■ Brief: Each line of the listing that includes "Geoffrey" should be reported.

....

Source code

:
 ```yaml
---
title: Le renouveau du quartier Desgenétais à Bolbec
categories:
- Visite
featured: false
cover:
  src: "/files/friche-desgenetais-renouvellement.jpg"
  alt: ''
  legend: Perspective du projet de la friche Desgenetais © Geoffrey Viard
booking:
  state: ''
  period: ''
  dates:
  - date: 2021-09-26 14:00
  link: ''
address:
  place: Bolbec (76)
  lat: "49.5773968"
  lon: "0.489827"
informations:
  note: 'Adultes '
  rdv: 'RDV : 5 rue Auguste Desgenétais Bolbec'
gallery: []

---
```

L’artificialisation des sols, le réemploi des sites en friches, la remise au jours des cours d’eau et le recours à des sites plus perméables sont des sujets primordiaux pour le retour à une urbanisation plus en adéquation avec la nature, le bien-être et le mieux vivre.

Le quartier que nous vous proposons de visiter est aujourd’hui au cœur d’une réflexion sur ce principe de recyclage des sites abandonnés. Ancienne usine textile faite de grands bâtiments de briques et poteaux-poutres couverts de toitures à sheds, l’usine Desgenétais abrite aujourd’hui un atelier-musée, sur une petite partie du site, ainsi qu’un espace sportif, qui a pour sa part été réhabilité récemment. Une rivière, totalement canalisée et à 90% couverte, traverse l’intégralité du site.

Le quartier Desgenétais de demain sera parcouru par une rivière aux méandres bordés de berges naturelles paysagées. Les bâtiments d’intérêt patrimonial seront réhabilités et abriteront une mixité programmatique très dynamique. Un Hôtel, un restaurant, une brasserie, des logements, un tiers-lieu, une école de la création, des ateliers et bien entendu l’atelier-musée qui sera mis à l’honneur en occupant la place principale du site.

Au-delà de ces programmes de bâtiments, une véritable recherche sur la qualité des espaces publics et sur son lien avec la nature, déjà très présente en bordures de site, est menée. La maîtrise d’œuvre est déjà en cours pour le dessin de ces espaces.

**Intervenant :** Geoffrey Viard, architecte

....

■ Written reply:
  legend: Perspective du projet de la friche Desgenetais © Geoffrey Viard
**Intervenant :** Geoffrey Viard, architecte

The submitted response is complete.